START RECORDS PROVIDED

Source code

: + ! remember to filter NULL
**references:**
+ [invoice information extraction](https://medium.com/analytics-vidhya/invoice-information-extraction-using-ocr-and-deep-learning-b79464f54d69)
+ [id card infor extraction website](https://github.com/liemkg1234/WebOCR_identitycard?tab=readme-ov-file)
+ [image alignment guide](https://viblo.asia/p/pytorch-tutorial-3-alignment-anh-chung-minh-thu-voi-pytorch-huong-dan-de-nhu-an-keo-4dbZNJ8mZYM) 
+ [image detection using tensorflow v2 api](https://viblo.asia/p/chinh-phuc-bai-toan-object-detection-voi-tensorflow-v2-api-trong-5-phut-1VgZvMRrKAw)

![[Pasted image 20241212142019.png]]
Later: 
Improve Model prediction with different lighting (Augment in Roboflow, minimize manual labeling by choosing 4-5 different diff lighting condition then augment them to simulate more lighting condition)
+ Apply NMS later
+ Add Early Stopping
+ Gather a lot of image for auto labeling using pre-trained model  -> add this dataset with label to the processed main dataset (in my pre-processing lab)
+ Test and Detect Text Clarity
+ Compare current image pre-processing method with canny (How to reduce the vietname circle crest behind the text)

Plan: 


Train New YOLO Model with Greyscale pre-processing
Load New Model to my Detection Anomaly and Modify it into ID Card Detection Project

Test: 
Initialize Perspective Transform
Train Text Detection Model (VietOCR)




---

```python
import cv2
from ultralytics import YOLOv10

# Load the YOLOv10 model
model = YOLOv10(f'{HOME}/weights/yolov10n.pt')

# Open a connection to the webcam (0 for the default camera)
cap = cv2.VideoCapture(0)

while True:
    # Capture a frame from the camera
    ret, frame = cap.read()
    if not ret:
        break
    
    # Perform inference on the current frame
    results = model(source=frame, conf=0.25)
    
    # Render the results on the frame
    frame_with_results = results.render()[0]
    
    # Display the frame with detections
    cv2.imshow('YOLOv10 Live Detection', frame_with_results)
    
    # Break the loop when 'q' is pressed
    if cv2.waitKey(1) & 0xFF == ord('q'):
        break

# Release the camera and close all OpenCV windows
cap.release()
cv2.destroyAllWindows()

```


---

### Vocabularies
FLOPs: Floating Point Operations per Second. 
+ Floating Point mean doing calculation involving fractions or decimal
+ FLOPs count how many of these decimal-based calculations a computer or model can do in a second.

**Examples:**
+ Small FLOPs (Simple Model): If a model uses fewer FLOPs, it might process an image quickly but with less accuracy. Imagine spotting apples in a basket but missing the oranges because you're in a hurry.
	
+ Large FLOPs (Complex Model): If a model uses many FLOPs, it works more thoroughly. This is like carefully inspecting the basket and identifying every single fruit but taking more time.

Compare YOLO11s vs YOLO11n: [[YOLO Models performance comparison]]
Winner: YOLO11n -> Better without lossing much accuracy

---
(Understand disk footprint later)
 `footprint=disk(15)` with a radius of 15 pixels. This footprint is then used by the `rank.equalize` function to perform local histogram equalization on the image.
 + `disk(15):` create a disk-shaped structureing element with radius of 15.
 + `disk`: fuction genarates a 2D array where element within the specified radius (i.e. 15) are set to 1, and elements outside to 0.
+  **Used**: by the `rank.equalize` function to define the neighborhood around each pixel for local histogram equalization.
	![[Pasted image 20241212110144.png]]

END RECORDS PROVIDED

• _EXERCISE_
Everything above from the line containing "to filter NULL" down to the line containing "Add Early Stopping" is to be transcribed exactly, with both of those lines included and nothing else added.

• _SOLUTION FOR THIS TASK_
: + ! remember to filter NULL
**references:**
+ [invoice information extraction](https://medium.com/analytics-vidhya/invoice-information-extraction-using-ocr-and-deep-learning-b79464f54d69)
+ [id card infor extraction website](https://github.com/liemkg1234/WebOCR_identitycard?tab=readme-ov-file)
+ [image alignment guide](https://viblo.asia/p/pytorch-tutorial-3-alignment-anh-chung-minh-thu-voi-pytorch-huong-dan-de-nhu-an-keo-4dbZNJ8mZYM) 
+ [image detection using tensorflow v2 api](https://viblo.asia/p/chinh-phuc-bai-toan-object-detection-voi-tensorflow-v2-api-trong-5-phut-1VgZvMRrKAw)

![[Pasted image 20241212142019.png]]
Later: 
Improve Model prediction with different lighting (Augment in Roboflow, minimize manual labeling by choosing 4-5 different diff lighting condition then augment them to simulate more lighting condition)
+ Apply NMS later
+ Add Early Stopping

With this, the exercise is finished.